Most of our patients (53%) were discharged to a rehabilitation facility. This is not unexpected since the median age was 69.5 years and at least 40% of the patients presented with a focal motor deficit and/or aphasia requiring further therapy. Nevertheless, 22% of the patients were discharged home. The median latest postoperative outpatient follow-up was 12 weeks. At follow-up, the median mRS was 1, reflecting that patients were able to continue to live independently.

Patients with acute-on-chronic subdural hematoma can be effectively treated with burr holes. However, oftentimes, the acute component of the collection can represent a challenge for successful evacuation via this method, given its consistency. Conversion of burr holes to a larger craniotomy due to this particular difficulty is not uncommon. In anticipation of this obstacle, the endoscope-assisted technique through a small craniotomy was widely preferred by the surgeons in our institution given its ample visibility and maneuverability, which facilitated access to distant clot remnants and provided direct verification of optimal hematoma evacuation. The craniotomy location at the superior temporal was a key to accessing the aforementioned distant clot remnants utilizing a rigid endoscope. We believe that proficient use of a rigid endoscope requires a shorter learning curve than the flexible one, and it can achieve a comparable evacuation if the craniotomy location is carefully planned. All the patients with acute-on-chronic subdural hematoma in this series had a clear history of head trauma within three days from the presentation, which supported our decision to consider them as part of this study. Direct comparisons between the endoscope-assisted and the burr holes techniques as well as rigid versus flexible endoscope techniques are beyond the scope of this study.

The endoscope-assisted technique has proven to be an asset for the evacuation of chronic subdural hematomas. The advantages of this technique described in numerous publications can certainly be applied for the evacuation of acute subdural hematomas in appropriately and highly selected patients that present after a low-velocity head trauma (e.g., ground-level fall) with a high GCS. In this study, we present our initial experience utilizing the endoscope-assisted technique in this patient population.
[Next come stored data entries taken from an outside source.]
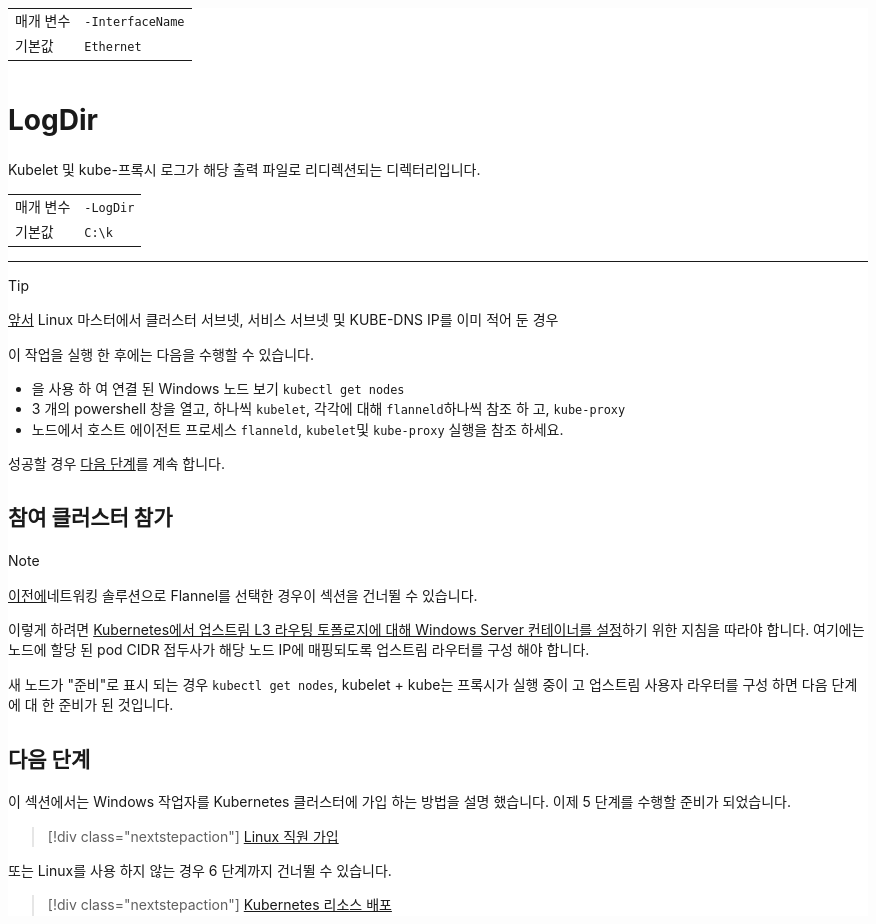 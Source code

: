 |  |  | 
|---------|---------|
|매개 변수     | `-InterfaceName`        |
|기본값    | `Ethernet`        |


# [<a name="logdir"></a>LogDir](#tab/LogDir)
Kubelet 및 kube-프록시 로그가 해당 출력 파일로 리디렉션되는 디렉터리입니다.

|  |  | 
|---------|---------|
|매개 변수     | `-LogDir`        |
|기본값    | `C:\k`        |


---

> [!tip]
> [앞서](./creating-a-linux-master.md#collect-cluster-information) Linux 마스터에서 클러스터 서브넷, 서비스 서브넷 및 KUBE-DNS IP를 이미 적어 둔 경우

이 작업을 실행 한 후에는 다음을 수행할 수 있습니다.
  * 을 사용 하 여 연결 된 Windows 노드 보기 `kubectl get nodes`
  * 3 개의 powershell 창을 열고, 하나씩 `kubelet`, 각각에 대해 `flanneld`하나씩 참조 하 고, `kube-proxy`
  * 노드에서 호스트 에이전트 프로세스 `flanneld`, `kubelet`및 `kube-proxy` 실행을 참조 하세요.

성공할 경우 [다음 단계](#next-steps)를 계속 합니다.

## <a name="joining-a-tor-cluster"></a>참여 클러스터 참가 ##
> [!NOTE]
> [이전에](./network-topologies.md#flannel-in-host-gateway-mode)네트워킹 솔루션으로 Flannel를 선택한 경우이 섹션을 건너뛸 수 있습니다.

이렇게 하려면 [Kubernetes에서 업스트림 L3 라우팅 토폴로지에 대해 Windows Server 컨테이너를 설정](https://kubernetes.io/docs/getting-started-guides/windows/#for-1-upstream-l3-routing-topology-and-2-host-gateway-topology)하기 위한 지침을 따라야 합니다. 여기에는 노드에 할당 된 pod CIDR 접두사가 해당 노드 IP에 매핑되도록 업스트림 라우터를 구성 해야 합니다.

새 노드가 "준비"로 표시 되는 경우 `kubectl get nodes`, kubelet + kube는 프록시가 실행 중이 고 업스트림 사용자 라우터를 구성 하면 다음 단계에 대 한 준비가 된 것입니다.

## <a name="next-steps"></a>다음 단계 ##
이 섹션에서는 Windows 작업자를 Kubernetes 클러스터에 가입 하는 방법을 설명 했습니다. 이제 5 단계를 수행할 준비가 되었습니다.

> [!div class="nextstepaction"]
> [Linux 직원 가입](./joining-linux-workers.md)

또는 Linux를 사용 하지 않는 경우 6 단계까지 건너뛸 수 있습니다.

> [!div class="nextstepaction"]
> [Kubernetes 리소스 배포](./deploying-resources.md)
It is of extreme importance to emphasize that the endoscope-assisted technique should not be the method of choice for the treatment of an acute subdural hematoma secondary to a high-velocity trauma in a patient presenting with a low GCS. The decompressive craniectomy and subdural hematoma evacuation shall remain the standard procedure for such patients.

Our study has several limitations. The retrospective design of this study does not allow for presurgical management control as well as standardized follow-up. Even though this is the largest sample on this specific technique for acute-on-chronic subdural hematoma evacuation in the literature, a larger, prospective, and controlled trial should take place in order to have recommendations with a high level of evidence as well as solid outcome data to permit proper comparison against well-established techniques.

Conclusions

The evacuation of acute and acute-on-chronic subdural hematomas via a small craniotomy and with the assistance of an endoscope might represent a safe and efficient alternative in patients that meet the specific criteria that allow this less invasive procedure to be planned. Further studies in a more controlled setting and with a larger population are needed to compare its efficacy against the standard craniotomy as well as to possibly expand its indications.